Barking Dog: June 27, 2024
Old Man Luedecke - The Mermaid
From Chester, Nova Scotia
This is from his 2019 album Easy Money, and it’s a traditional sea ballad from around the 18th century that likely originated in England but is well-known across North America
Bob Dylan, Dave Van Ronk - Riding in My Car
Woody Guthrie wrote this song in the 1940s when he was living in Coney Island, New York
It’s one of his better-known children’s songs, and has been recorded by many artists over the years
They recorded it live at the Gaslight Cafe in New York City in 1961
The Mountain Goats - International Small Arms Traffic Blues
They’re a contemporary band formed in California in the early 1990s and currently based in North Carolina
This is from their 2003 album Tallahassee
Arthur Stitt, Robert Prosser, James Wilkerson, and William Carver - Raise a Ruckus Tonight
This is a field recording made by John Lomax at the State Penitentiary in Virginia in 1936
It’s a traditional African American song that dates back to the 19th century, and it was first recorded in 1923
The Coleman Brothers - Raise a Ruckus Tonight
They were a gospel group from New Jersey that formed in 1932 and were active until 1951
At one point, they were so successful that they formed a company that owned a record label, a hotel, and a chain of barbecue restaurants
This one was recorded at the peak of their success, in 1946
Jesse Fuller - Red River Blues
He was an American one-man band born in Georgia in 1896
He could play multiple instruments simultaneously, using a harmonica holder to hold a harmonica, a kazoo, or a microphone, playing guitar, and tap-dancing or soft-shoeing as he played
Though he had already learned two styles of guitar by the age of 10, Fuller only decided to try making a living from music in the early 1950s
He started by working locally in clubs and bars in San Francisco and other nearby cities, but became better known by performing on TV, and in 1958, when he was 62, Fuller recorded his first album
This is from the 1965 album Jesse Fuller’s Favorites
The liner notes state that he learned this song from Blind Boy Fuller
Willie Dunn - John McLean
Dunn was a Mi’kmaq musician and film director from Montreal, known for songs like “I Pity the Country” and “Son of the Sun”

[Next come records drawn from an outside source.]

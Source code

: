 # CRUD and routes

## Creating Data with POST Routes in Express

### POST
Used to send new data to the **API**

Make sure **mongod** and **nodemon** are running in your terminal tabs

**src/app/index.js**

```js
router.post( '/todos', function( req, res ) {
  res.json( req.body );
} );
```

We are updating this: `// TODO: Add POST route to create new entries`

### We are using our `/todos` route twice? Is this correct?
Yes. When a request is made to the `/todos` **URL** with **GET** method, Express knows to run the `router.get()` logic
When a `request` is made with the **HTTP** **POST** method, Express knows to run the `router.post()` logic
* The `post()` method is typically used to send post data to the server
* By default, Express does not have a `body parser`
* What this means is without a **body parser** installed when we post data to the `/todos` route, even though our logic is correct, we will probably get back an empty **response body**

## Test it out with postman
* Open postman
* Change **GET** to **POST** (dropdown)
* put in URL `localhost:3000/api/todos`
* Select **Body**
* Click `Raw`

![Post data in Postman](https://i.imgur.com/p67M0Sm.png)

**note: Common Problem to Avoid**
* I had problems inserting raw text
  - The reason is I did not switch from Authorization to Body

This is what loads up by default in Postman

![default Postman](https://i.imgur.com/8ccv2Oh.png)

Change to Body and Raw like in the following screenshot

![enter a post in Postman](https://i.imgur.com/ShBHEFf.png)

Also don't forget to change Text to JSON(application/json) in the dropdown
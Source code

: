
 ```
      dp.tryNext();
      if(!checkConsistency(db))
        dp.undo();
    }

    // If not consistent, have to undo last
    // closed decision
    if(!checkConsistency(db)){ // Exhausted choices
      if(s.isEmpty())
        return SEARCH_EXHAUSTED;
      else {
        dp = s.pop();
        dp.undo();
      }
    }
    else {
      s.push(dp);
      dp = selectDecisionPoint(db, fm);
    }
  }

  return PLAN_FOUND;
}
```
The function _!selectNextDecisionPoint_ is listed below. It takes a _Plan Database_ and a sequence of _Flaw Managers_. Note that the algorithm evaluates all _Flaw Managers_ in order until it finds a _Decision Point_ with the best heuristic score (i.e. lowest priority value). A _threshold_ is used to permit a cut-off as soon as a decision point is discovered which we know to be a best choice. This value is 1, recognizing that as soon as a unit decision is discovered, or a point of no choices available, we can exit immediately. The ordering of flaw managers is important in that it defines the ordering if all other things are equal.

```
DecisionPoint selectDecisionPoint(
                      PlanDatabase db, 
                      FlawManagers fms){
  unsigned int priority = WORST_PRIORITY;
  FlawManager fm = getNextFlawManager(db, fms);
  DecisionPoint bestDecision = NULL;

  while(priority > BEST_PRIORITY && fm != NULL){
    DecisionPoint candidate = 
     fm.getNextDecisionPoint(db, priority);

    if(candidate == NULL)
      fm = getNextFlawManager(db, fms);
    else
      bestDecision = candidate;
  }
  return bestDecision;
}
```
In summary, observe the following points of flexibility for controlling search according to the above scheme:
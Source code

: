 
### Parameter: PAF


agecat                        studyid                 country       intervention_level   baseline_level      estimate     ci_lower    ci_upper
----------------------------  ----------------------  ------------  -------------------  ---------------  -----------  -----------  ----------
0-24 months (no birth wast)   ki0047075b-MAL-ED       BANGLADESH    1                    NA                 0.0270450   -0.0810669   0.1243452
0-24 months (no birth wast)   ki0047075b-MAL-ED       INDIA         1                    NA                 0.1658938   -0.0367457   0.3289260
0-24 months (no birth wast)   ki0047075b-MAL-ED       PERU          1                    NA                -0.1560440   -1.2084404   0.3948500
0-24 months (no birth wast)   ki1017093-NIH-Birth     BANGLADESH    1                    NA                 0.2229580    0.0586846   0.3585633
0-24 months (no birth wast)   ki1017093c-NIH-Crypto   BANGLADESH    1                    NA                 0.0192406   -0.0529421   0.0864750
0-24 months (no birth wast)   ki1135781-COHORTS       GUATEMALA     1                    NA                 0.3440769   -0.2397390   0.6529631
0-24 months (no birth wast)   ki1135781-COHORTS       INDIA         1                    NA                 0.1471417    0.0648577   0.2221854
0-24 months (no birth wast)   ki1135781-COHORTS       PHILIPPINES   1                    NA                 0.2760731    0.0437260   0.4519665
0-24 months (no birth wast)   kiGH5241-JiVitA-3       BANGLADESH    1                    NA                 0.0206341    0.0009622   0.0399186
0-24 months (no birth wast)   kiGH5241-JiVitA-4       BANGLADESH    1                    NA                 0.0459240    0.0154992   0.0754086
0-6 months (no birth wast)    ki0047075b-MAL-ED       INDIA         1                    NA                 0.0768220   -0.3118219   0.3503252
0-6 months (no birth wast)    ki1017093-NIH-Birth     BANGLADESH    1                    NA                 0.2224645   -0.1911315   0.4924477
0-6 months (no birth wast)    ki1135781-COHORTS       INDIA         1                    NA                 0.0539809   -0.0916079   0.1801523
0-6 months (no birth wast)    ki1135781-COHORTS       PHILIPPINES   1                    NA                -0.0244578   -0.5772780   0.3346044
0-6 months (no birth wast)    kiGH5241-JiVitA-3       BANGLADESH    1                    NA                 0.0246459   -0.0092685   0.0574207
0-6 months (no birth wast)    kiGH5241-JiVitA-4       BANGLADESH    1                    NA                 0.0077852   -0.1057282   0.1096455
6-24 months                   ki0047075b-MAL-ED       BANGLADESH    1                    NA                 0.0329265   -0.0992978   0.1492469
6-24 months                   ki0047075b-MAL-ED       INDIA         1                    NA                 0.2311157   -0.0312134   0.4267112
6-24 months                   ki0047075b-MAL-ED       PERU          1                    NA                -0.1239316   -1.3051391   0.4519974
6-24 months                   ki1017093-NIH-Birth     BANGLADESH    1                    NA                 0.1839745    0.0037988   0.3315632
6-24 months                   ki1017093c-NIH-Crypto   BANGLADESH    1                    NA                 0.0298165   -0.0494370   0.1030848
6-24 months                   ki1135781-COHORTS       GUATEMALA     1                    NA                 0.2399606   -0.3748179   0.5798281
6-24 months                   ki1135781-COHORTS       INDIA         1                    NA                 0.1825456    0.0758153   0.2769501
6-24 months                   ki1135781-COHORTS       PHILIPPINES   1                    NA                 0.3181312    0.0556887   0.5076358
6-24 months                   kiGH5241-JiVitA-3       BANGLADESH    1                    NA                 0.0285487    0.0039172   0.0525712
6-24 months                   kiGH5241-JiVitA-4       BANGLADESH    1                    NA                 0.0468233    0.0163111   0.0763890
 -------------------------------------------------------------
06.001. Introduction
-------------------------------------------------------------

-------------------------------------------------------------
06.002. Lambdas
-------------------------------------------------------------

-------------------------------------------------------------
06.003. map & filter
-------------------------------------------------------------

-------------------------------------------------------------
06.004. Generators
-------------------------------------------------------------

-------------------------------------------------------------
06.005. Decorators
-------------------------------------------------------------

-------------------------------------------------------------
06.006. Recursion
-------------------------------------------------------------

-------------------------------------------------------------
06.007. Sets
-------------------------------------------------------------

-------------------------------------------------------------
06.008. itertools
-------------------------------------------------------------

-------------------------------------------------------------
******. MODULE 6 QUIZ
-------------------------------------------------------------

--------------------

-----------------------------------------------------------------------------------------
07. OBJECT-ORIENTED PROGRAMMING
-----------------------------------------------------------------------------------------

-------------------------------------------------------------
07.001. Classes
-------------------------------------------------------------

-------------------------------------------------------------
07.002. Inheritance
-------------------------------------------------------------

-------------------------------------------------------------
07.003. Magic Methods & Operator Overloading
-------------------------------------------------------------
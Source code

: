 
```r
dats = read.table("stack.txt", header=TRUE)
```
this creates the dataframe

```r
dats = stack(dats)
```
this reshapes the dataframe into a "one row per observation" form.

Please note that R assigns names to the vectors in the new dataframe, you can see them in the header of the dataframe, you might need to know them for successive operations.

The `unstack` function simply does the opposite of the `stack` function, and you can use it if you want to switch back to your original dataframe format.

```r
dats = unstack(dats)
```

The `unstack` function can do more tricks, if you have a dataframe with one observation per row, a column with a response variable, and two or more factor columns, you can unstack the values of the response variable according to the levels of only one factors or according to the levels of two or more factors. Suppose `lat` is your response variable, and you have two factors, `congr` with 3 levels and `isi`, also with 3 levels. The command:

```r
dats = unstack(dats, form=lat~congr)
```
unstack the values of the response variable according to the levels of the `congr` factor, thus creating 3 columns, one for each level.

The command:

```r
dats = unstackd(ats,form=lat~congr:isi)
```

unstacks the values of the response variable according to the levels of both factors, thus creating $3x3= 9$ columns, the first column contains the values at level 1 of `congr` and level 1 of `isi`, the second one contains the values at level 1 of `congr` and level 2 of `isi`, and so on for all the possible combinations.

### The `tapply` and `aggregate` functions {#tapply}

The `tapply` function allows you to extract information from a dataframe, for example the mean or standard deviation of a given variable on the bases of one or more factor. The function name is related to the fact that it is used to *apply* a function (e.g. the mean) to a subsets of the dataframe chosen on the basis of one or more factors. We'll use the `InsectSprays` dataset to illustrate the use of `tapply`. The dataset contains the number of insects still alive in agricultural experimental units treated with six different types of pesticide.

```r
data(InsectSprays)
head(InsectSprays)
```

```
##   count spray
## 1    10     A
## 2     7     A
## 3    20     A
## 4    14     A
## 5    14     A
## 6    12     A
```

This is from the 1999 album Metallic
Kate Bush - The Handsome Cabin Boy
She’s an English singer-songwriter best known for songs like “Running Up That Hill” and “Don’t Give Up”
This track was released as a B-side to her 1986 song “Hounds of Love”
It’s one of many traditional ballads about women disguising themselves as men
Frank Zappa - Handsome Cabin Boy
This is from the 1996 posthumous album The Lost Episodes
Seamus Heaney - Requiem for the Croppies
He was a Nobel Prize-winning poet, playwright, and translator from Ireland
This is from the 1968 album The Northern Muse, which is a collection of poetry readings by Heaney and his colleague John Montague
It’s a poem about the events preceding the Battle of Vinegar Hill in 1798 during the Irish Rebellion
“Croppies” were Irish rebels
Karen Dalton - Every Time I Think of Freedom
American singer, guitarist, and banjo player known for her association with the 60s Greenwich Village folk music scene—including with artists Fred Neil and Bob Dylan
She was largely unrecognised for her contributions to the folk genre during her life, but has become an important influence for artists like Nick Cave, Devendra Banhart, and Joanna Newsom
From a 2022 album of live recordings from 1963, called Shuckin’ Sugar, the reel-to-reels of which were rediscovered in 2018
Stephen Bennett - Wichita Lineman
He’s an American musician who’s known for both his finger-style guitar and his harp guitar skills
This one is off his 2014 album Still on the Line
The song was written by Jimmy Webb in 1968 for the American country musician Glen Campbell
Dyad - O Molly Dear
From Victoria, BC
This song is often known as “East Virginia” or “Old Virginny” and it’s closely related to other ballads including “Silver Dagger” and “Awake, Awake Ye Drowsy Sleepers”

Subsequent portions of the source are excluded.